SPD will Wahlkläger aus Fraktionskasse entschädigen

SPD-Fraktionschef Ernst Prüsse will SPD-Ratsvertreter aus der Fraktionskasse für Anwaltskosten entschädigen.
SPD-Fraktionschef Ernst Prüsse will SPD-Ratsvertreter aus der Fraktionskasse für Anwaltskosten entschädigen.
Foto: WR RALF ROTTMANN
Was wir bereits wissen
Die zehn Ratsvertreter der SPD, die gegen eine Wiederholungswahl in Dortmund geklagt hatten, sollen ihre Anwaltskosten aus der Fraktionskasse erstattet bekommen. Das ist zumindest der Plan von Fraktionschef Ernst Prüsse. Das Rechtsamt und die Bezirksregierung sind anderer Ansicht.

Dortmund.. SPD-Fraktionschef Ernst Prüsse ist immer für eine Überraschung gut. Obwohl das Oberverwaltungsgericht (OVG) Münster in der zweiten Instanz entschieden hatte, dass die Wiederholungswahl zulässig ist, die SPD-Kläger eine Niederlage einstecken mussten und individuell auf den Kosten des Verfahrens sitzen bleiben - will Prüsse die zehn Einzelklägern offenbar mit Fraktionsmitteln - also Steuergeldern - schadlos halten. Eine Rechtsauffassung, die für massive Kritik sorgt.

Weil die Stadt Dortmund im Falle der SPD-Klagen gegen eine Wiederholungswahl von einem so genannten Organstreitverfahren - also jenseits individueller Klägerinteressen - ausgegangen war, überwies Kämmerer Jörg Stüdemann der SPD-Fraktion die 120 000 Euro, die für das Verfahren in der ersten Instanz vor dem Verwaltungsgericht Gelsenkirchen entstanden waren. Alles unter der Voraussetzung, dass das OVG in Münster zu einem ähnlichen Urteil zumindest im Punkt des Organstreits komme. Auch das Rechtsamt billigte die Überweisung der Gelder unter der Voraussetzung so genannter Abtretungserklärungen. Sie sollten die Rückabwicklung des „Darlehens“ absichern, befinde das OVG, dass es sich um keinen Organgstreit handele, so Rechtsdezernent Wilhelm Steitz. Genau das tat das OVG Mitte Dezember. Es stellte klar: Die Wiederholungswahl ist zulässig - und wies die Klagen der zehn SPD-Kläger gegen die Berufung ab. Dabei wurde deutlich, dass nun die Kläger selbst für die Kosten des Verfahrens aufkommen müssten.
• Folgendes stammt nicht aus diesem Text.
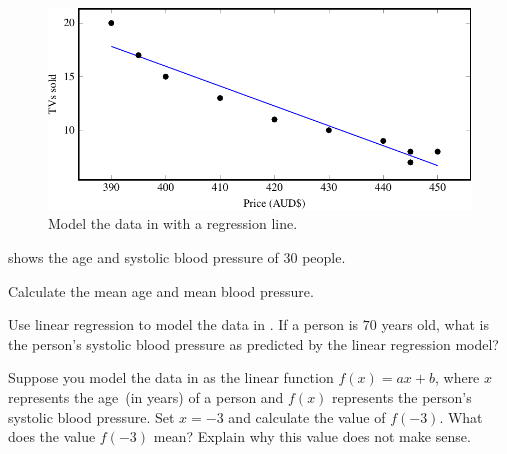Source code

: \documentclass[a4paper,oneside,12pt]{article}
\begin{document}
\begin{table}[!htbp]
\centering

\caption{%
  Details of how to use the formulae
  in~\eqref{eqn:linear_regression_alpha_hat_beta_hat} to calculate the
  regression line for the data in .  In most cases,
  you would need to round a number to two, four, or six decimal places
  in order to fit a table.  However, you should not round a number
  when you are calculating the values for $\alphahat$ and $\betahat$.
  The rounding should only be done after you have calculated the
  values for $\alphahat$ and $\betahat$.
}
\label{tab:fantastic_tv_details_regression_line}
\end{table}

\begin{figure}[!htbp]
\centering
\includegraphics[scale=1]{image/07/fantastic-tv-regression.pdf}
\caption{%
  Model the data in  with a regression line.
}
\label{fig:fantastic_tv_regression}
\end{figure}

\begin{table}[!htbp]
\centering

\caption{%
  The age~(in years) and systolic blood pressure of $30$ people.
}
\label{tab:blood_pressure}
\end{table}

\begin{example}
 shows the age and systolic blood pressure
of $30$ people.
\begin{packedenum}
\item\label{subex:blood_pressure_mean_age_pressure}
  Calculate the mean age and mean blood pressure.

\item\label{subex:blood_pressure_linear_regression}
  Use linear regression to model the data in
  .  If a person is $70$ years old, what is
  the person's systolic blood pressure as predicted by the linear
  regression model?

\item\label{subex:blood_pressure_nonsense}
  Suppose you model the data in  as the
  linear function $f(x) = ax + b$, where $x$ represents the age~(in
  years) of a person and $f(x)$ represents the person's systolic blood
  pressure.  Set $x = -3$ and calculate the value of $f(-3)$.  What
  does the value $f(-3)$ mean?  Explain why this value does not make
  sense.
\end{packedenum}
\end{example}
\end{document}
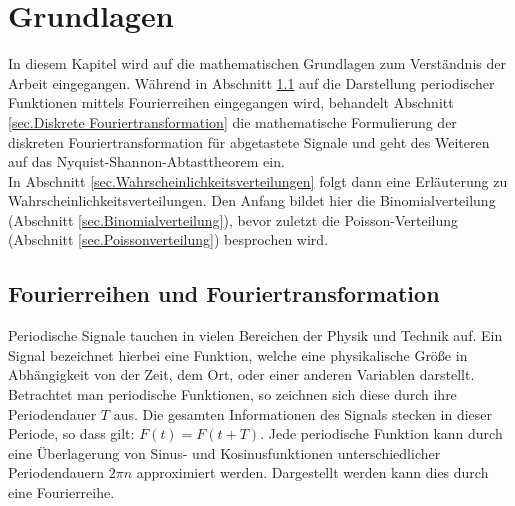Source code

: \chapter{Grundlagen}
In diesem Kapitel wird auf die mathematischen Grundlagen zum Verständnis der Arbeit eingegangen. Während in Abschnitt \ref{sec:Fourierreihen und Fouriertransformation} auf die Darstellung periodischer Funktionen mittels Fourierreihen eingegangen wird, behandelt Abschnitt \ref{sec.Diskrete Fouriertransformation} die mathematische Formulierung der diskreten Fouriertransformation für abgetastete Signale und geht des Weiteren auf das Nyquist-Shannon-Abtasttheorem ein.\\
In Abschnitt \ref{sec.Wahrscheinlichkeitsverteilungen} folgt dann eine Erläuterung zu Wahrscheinlichkeitsverteilungen. Den Anfang bildet hier die Binomialverteilung (Abschnitt \ref{sec.Binomialverteilung}), bevor zuletzt die Poisson-Verteilung (Abschnitt \ref{sec.Poissonverteilung}) besprochen wird.

\section{Fourierreihen und Fouriertransformation}
\label{sec:Fourierreihen und Fouriertransformation}
Periodische Signale tauchen in vielen Bereichen der Physik und Technik auf. Ein Signal bezeichnet hierbei eine Funktion, welche eine physikalische Größe in Abhängigkeit von der Zeit, dem Ort, oder einer anderen Variablen darstellt. Betrachtet man periodische Funktionen, so zeichnen sich diese durch ihre Periodendauer $T$ aus. Die gesamten Informationen des Signals stecken in dieser Periode, so dass gilt: $F(t) = F(t+T)$. Jede periodische Funktion kann durch eine Überlagerung von Sinus- und Kosinusfunktionen unterschiedlicher Periodendauern $2 \pi n$ approximiert werden. Dargestellt werden kann dies durch eine Fourierreihe.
Nun denkt Fraktionschef Prüsse aber nicht daran, die zehn SPD-Kläger auf den Kosten sitzen zu lassen. Um das zu verhindern, wolle er Restmittel - die Rede ist von 80 000 Euro - aus der Fraktionskasse nehmen und auf eigene Faust die Rechnung abtragen.
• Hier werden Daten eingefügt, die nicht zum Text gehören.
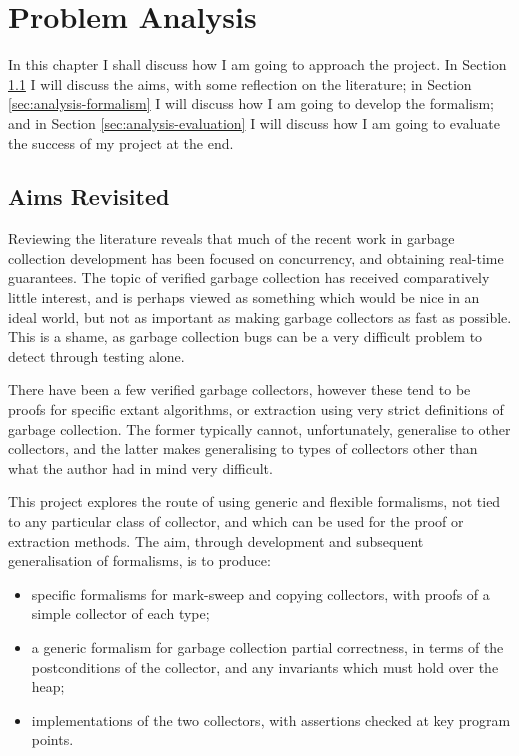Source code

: \chapter{Problem Analysis}
\label{sec:analysis}

In this chapter I shall discuss how I am going to approach the
project. In Section \ref{sec:analysis-aims} I will discuss the aims,
with some reflection on the literature; in Section
\ref{sec:analysis-formalism} I will discuss how I am going to develop
the formalism; and in Section \ref{sec:analysis-evaluation} I will
discuss how I am going to evaluate the success of my project at the
end.

\section{Aims Revisited}
\label{sec:analysis-aims}

Reviewing the literature reveals that much of the recent work in
garbage collection development has been focused on concurrency, and
obtaining real-time guarantees. The topic of verified garbage
collection has received comparatively little interest, and is perhaps
viewed as something which would be nice in an ideal world, but not as
important as making garbage collectors as fast as possible. This is a
shame, as garbage collection bugs can be a very difficult problem to
detect through testing alone.

There have been a few verified garbage collectors, however these tend
to be proofs for specific extant algorithms, or extraction using very
strict definitions of garbage collection. The former typically cannot,
unfortunately, generalise to other collectors, and the latter makes
generalising to types of collectors other than what the author had in
mind very difficult.

This project explores the route of using generic and flexible
formalisms, not tied to any particular class of collector, and which
can be used for the proof or extraction methods. The aim, through
development and subsequent generalisation of formalisms, is to
produce:

\begin{itemize}
  \item specific formalisms for mark-sweep and copying collectors,
    with proofs of a simple collector of each type;

  \item a generic formalism for garbage collection partial
    correctness, in terms of the postconditions of the collector, and
    any invariants which must hold over the heap;

  \item implementations of the two collectors, with assertions checked
    at key program points.
\end{itemize}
„Geht nicht“, sagt Rechtsdezernent Steitz und beruft sich auf die Position der Bezirksregierung, die eine Verwendung zweckgebundener Fraktionsmittel für Individualkläger schon im Dezember ausgeschlossen hatte. Zur Erklärung: Zweckgebundene Fraktionsgelder stehen nur für Sachmittel (vom PC bis zum Brötchen bei einem Fraktionstermin) oder Personalaufwendungen (Mitarbeiter der Geschäftsstelle) zur Verfügung. Und Restmittel könnten schon gar nicht freihändig verteilt werden, so Steitz.
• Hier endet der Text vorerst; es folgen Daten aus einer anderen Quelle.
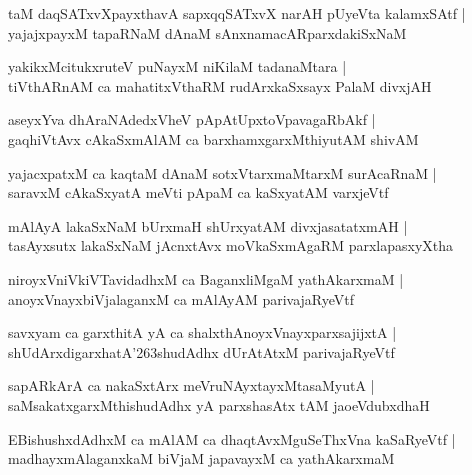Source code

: \documentclass[twoside,12pt,openright]{book}
\def\S{\char'263}
\newcounter{shloka}[chapter]
\begin{document}
\begin{shloka}%
taM daqSATxvXpayxthavA sapxqqSATxvX narAH pUyeVta kalamxSAtf |\\
yajajxpayxM tapaRNaM dAnaM sAnxnamacARparxdakiSxNaM 
\end{shloka}

\begin{shloka}%
yakikxMcitukxruteV puNayxM niKilaM tadanaMtara |\\
tiVthARnAM ca mahatitxVthaRM rudArxkaSxsayx PalaM divxjAH 
\end{shloka}

\begin{shloka}%
aseyxYva dhAraNAdedxVheV pApAtUpxtoVpavagaRbAkf |\\
gaqhiVtAvx cAkaSxmAlAM ca barxhamxgarxMthiyutAM shivAM
\end{shloka}

\begin{shloka}%
yajacxpatxM ca kaqtaM dAnaM sotxVtarxmaMtarxM surAcaRnaM |\\
saravxM cAkaSxyatA meVti pApaM ca kaSxyatAM varxjeVtf
\end{shloka}

\begin{shloka}%
mAlAyA lakaSxNaM bUrxmaH shUrxyatAM divxjasatatxmAH |\\
tasAyxsutx lakaSxNaM jAcnxtAvx moVkaSxmAgaRM parxlapasxyXtha
\end{shloka}

\begin{shloka}%
niroyxVniVkiVTavidadhxM ca BaganxliMgaM yathAkarxmaM |\\
anoyxVnayxbiVjalaganxM ca mAlAyAM parivajaRyeVtf
\end{shloka}

\begin{shloka}%
savxyam ca garxthitA yA ca shalxthAnoyxVnayxparxsajijxtA |\\
shUdArxdigarxhatA\S shudAdhx dUrAtAtxM parivajaRyeVtf
\end{shloka}

\begin{shloka}%
sapARkArA ca nakaSxtArx meVruNAyxtayxMtasaMyutA |\\
saMsakatxgarxMthishudAdhx yA parxshasAtx tAM jaoeVdubxdhaH
\end{shloka}

\begin{shloka}%
EBishushxdAdhxM ca mAlAM ca dhaqtAvxMguSeThxVna kaSaRyeVtf |\\
madhayxmAlaganxkaM biVjaM japavayxM ca yathAkarxmaM
\end{shloka}
\end{document}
Vielmehr habe die Fraktion Restmittel wieder in den Haushalt der Stadt zurückzuführen. Dafür wird der OB nun Sorge tragen müssen. Wenn denn letztlich alle Rechtspositionen geklärt sind. Für die Grünen ist das Prozedere „Gutsherrenart der SPD“. Prüsse macht sich die Welt, wie sie ihm gefalle. Egal, was die Gemeindeordnung sage. Sollte die SPD die entstandenen Rechtskosten wirklich aus der Fraktionskasse zahlen, droht ihr eine Strafanzeige. Die kündigte gestern Ratsvertreter Detlef Münch (FBI) an.